Complici, molto in confidenza, amici, Jeff e Jake si scambiano sguardi e battutine durante le domande e così ricordano il loro primo incontro, “E’ divertente ripensarci ora, perché eccoci qui ad avere la nostra conversazione tradotta in un altra lingua e non avrei mai pensato di ritrovarmi qui seduto” racconta Jake Gyllenhaal e Bauman aggiunge, “Il nostro primo incontro è avvenuto proprio in un ristorante italiano a North Boston, quindi è come se si fosse chiuso il cerchio così!”.

“Incontrare Jeff mi metteva paura: lo vedete per come è, come si comporta, lui è una luce. Ha certe qualità che non avevo mai visto in nessun’altro e mi era stato dato il compito di interpretarlo. Mentre camminavo verso il ristorante ricordo di aver pensato ‘Non ce la faccio, non posso fare questa parte, non ho la sua forza, non c’è in me, non ci posso riuscire, non ho assolutamente quello che ha lui e che lo ha fatto sopravvivere’ e poi invece sono entrato e gli ho stretto la mano ed era la più dolce e gentile persona che avessi mai conosciuto e allora ho pensato che forse ce l’avrei potuta fare.” spiega l’attore, “Ed è proprio quello che fa lui, la sua presenza, la sua storia, fa pensare alle persone che magari ce la potrebbero fare anche loro, gli fa credere. Ed è esattamente così che mi sono sentito e da quel momento siamo diventati amici”.
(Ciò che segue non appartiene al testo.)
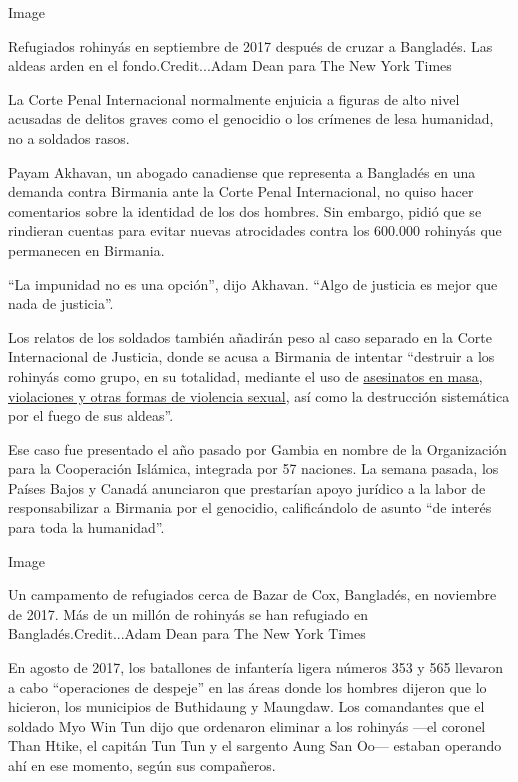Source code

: Image

Refugiados rohinyás en septiembre de 2017 después de cruzar a Bangladés.
Las aldeas arden en el fondo.Credit...Adam Dean para The New York Times

La Corte Penal Internacional normalmente enjuicia a figuras de alto
nivel acusadas de delitos graves como el genocidio o los crímenes de
lesa humanidad, no a soldados rasos.

Payam Akhavan, un abogado canadiense que representa a Bangladés en una
demanda contra Birmania ante la Corte Penal Internacional, no quiso
hacer comentarios sobre la identidad de los dos hombres. Sin embargo,
pidió que se rindieran cuentas para evitar nuevas atrocidades contra los
600.000 rohinyás que permanecen en Birmania.

``La impunidad no es una opción'', dijo Akhavan. ``Algo de justicia es
mejor que nada de justicia''.

Los relatos de los soldados también añadirán peso al caso separado en la
Corte Internacional de Justicia, donde se acusa a Birmania de intentar
``destruir a los rohinyás como grupo, en su totalidad, mediante el uso
de
\href{https://www.nytimes3xbfgragh.onion/2017/09/02/world/asia/rohingya-myanmar-bangladesh-refugees-massacre.html?action=click\&module=RelatedCoverage\&pgtype=Article\&region=Footer}{asesinatos
en masa, violaciones y otras formas de violencia sexual}, así como la
destrucción sistemática por el fuego de sus aldeas''.

Ese caso fue presentado el año pasado por Gambia en nombre de la
Organización para la Cooperación Islámica, integrada por 57 naciones. La
semana pasada, los Países Bajos y Canadá anunciaron que prestarían apoyo
jurídico a la labor de responsabilizar a Birmania por el genocidio,
calificándolo de asunto ``de interés para toda la humanidad''.

Image

Un campamento de refugiados cerca de Bazar de Cox, Bangladés, en
noviembre de 2017. Más de un millón de rohinyás se han refugiado en
Bangladés.Credit...Adam Dean para The New York Times

En agosto de 2017, los batallones de infantería ligera números 353 y 565
llevaron a cabo ``operaciones de despeje'' en las áreas donde los
hombres dijeron que lo hicieron, los municipios de Buthidaung y
Maungdaw. Los comandantes que el soldado Myo Win Tun dijo que ordenaron
eliminar a los rohinyás ---el coronel Than Htike, el capitán Tun Tun y
el sargento Aung San Oo--- estaban operando ahí en ese momento, según
sus compañeros.

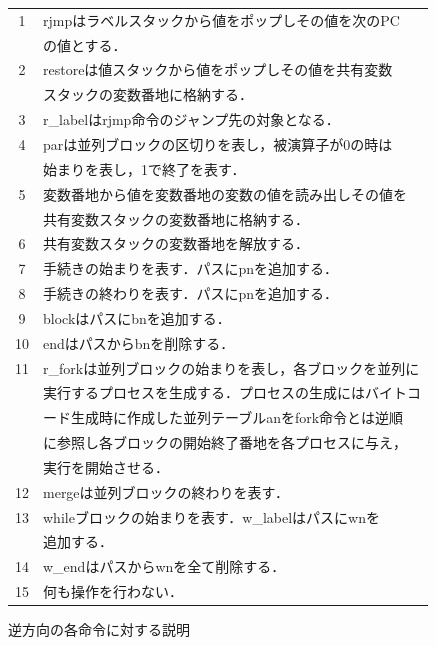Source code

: \documentclass[submit,PRO]{ipsj}
\begin{document}
\begin{figure}[tb]
\caption{逆方向の各命令に対する説明}
\label{tab:expback}
\begin{center}
\begin{tabular}[t]{|c|l|}\hline
1 & rjmpはラベルスタックから値をポップしその値を次のPC\\ &の値とする．\\\hline

2 & restoreは値スタックから値をポップしその値を共有変数\\ &スタックの変数番地に格納する．\\\hline

3 & r\_labelはrjmp命令のジャンプ先の対象となる．\\\hline

4 & parは並列ブロックの区切りを表し，被演算子が0の時は\\ &始まりを表し，1で終了を表す．\\\hline

5 & 変数番地から値を変数番地の変数の値を読み出しその値を\\ &共有変数スタックの変数番地に格納する．\\\hline

6 & 共有変数スタックの変数番地を解放する．\\\hline

7 & 手続きの始まりを表す．パスにpnを追加する．\\\hline

8 & 手続きの終わりを表す．パスにpnを追加する．\\\hline

9 & blockはパスにbnを追加する．\\\hline

10 & endはパスからbnを削除する．\\\hline

11 & r\_forkは並列ブロックの始まりを表し，各ブロックを並列に\\ &実行するプロセスを生成する．プロセスの生成にはバイトコ\\ &ード生成時に作成した並列テーブルanをfork命令とは逆順\\ &に参照し各ブロックの開始終了番地を各プロセスに与え，\\ &実行を開始させる．\\\hline

12 & mergeは並列ブロックの終わりを表す．\\\hline

13 & whileブロックの始まりを表す．w\_labelはパスにwnを\\ &追加する．\\\hline

14 & w\_endはパスからwnを全て削除する．\\\hline

15 & 何も操作を行わない．\\\hline
\end{tabular}
\end{center}
\end{figure}
\end{document}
Jeff Bauman è diventato un simbolo della maratona ma non si sente e non vuole essere chiamato eroe, “Non mi piace il termine eroe, sono altri gli eroi nella mia vita, persone a cui mi rivolgo e che mi ispirano per andare avanti. Ero alla maratona per amore, amore per mia moglie e madre di mia figlia, anche se ancora non era nata. Ero lì per essere presente nella vita di una persona, era la mia prima maratona e avevo creato un cartellone davvero bello, che mi piacerebbe avere ancora. Non sarei potuto essere altrove, semplicemente volevo esserci e non sono quindi un eroe, ma sono un ragazzo normale”.

Il film è focalizzato molto sullo stress post traumatico di Jeff Bauman e Jake Gyllenhaal si è preparato lavorando con amici che ne hanno sofferto, militari o persone che hanno avuto situazioni drammatiche nella loro vita e parlando con loro ha potuto capire una parte di quello che avevano provato.

La parte che ho apprezzato di più del film è proprio questa, non il dolore fisico, le cose che puoi vedere, ma le cose che non puoi vedere, cose che io non ho raccontato.” ha confessato Bauman,“Penso che Jake le abbia capite attraverso il mio viso, cosa potevo aver provato. Il film mostra situazioni anche molto cupe, come ad esempio la scena della doccia: quel momento racconta davvero tanto di come possa essere soffrire di PTSD. Quando succede qualcosa di traumatico la tendenza è l’isolamento e per i primi due anni e mezzo circa ho iniziato a bere per scappare dalla realtà, da quello che stava succedendo nella mia mente e al mio fisico. Il modo in cui Jake è riuscito ad interpretare quei momenti è stato molto potente e mi ha fatto piangere. Ho fatto tantissimi errori e il film me li ha mostrati, ma oggi finalmente sto bene mentalmente, sono un bravo padre e marito.”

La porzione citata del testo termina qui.